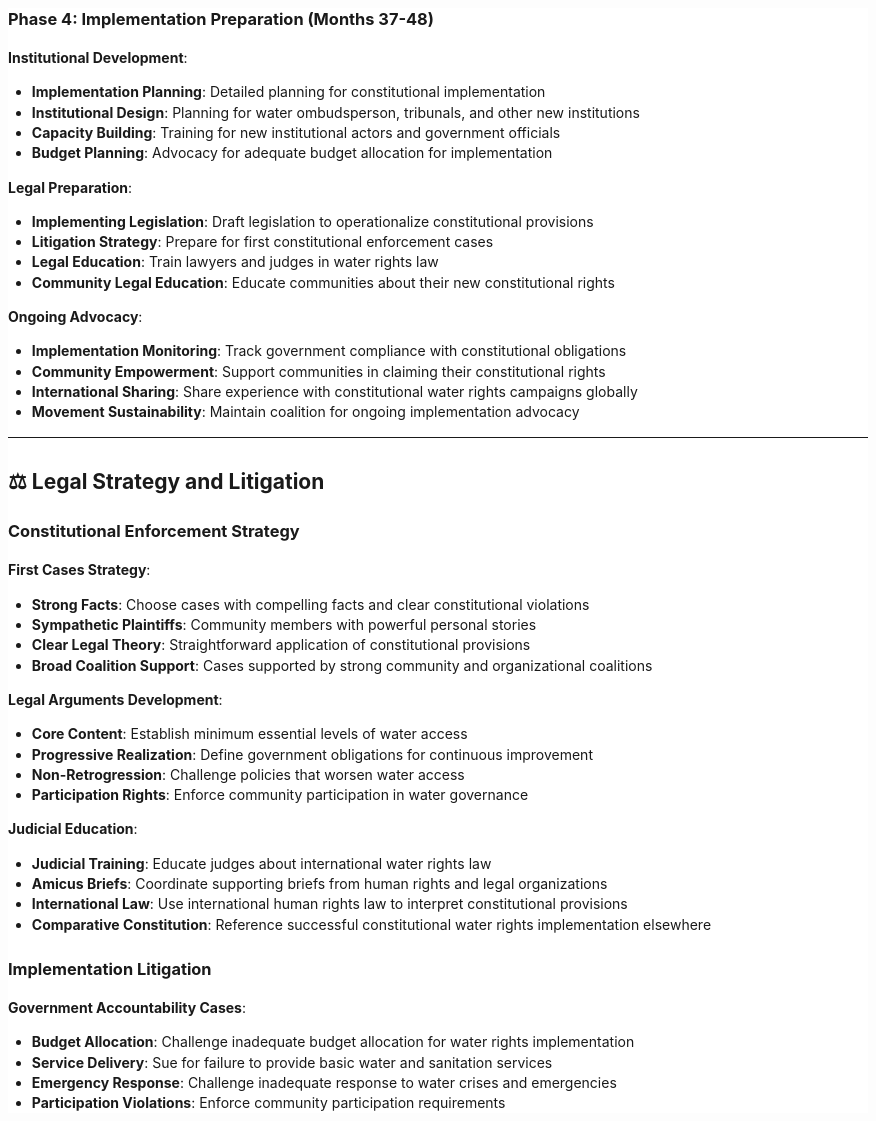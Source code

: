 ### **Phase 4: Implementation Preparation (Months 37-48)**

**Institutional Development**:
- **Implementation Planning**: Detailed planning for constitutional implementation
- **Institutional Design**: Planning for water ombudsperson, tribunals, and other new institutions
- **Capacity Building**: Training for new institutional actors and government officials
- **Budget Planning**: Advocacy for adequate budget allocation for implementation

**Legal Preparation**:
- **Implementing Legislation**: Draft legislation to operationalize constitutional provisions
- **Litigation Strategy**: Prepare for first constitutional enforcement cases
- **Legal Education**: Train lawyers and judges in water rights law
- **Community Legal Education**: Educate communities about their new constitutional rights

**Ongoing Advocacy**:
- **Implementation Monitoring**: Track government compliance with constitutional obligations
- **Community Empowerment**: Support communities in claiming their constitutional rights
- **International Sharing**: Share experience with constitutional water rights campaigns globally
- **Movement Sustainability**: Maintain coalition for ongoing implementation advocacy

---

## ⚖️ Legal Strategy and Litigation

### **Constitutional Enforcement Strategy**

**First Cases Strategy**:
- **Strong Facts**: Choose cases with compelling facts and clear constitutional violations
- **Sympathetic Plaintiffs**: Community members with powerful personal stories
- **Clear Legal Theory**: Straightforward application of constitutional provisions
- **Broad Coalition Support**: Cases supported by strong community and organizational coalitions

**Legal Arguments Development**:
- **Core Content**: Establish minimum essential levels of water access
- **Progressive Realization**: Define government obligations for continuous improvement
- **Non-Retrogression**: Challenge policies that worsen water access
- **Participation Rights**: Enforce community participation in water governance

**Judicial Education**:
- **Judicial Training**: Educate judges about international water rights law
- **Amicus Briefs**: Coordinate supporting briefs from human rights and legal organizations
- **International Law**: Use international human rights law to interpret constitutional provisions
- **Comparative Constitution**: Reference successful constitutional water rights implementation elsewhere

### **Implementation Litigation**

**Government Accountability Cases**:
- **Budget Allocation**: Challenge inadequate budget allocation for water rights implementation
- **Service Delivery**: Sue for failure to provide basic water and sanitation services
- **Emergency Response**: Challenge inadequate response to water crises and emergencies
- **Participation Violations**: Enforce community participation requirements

__WHAT THIS TASK INVOLVES__
Which lines of the data above contain the string "obligations"? Copy each of them.

__RESPONSE BELOW__
- **Implementation Monitoring**: Track government compliance with constitutional obligations
- **Progressive Realization**: Define government obligations for continuous improvement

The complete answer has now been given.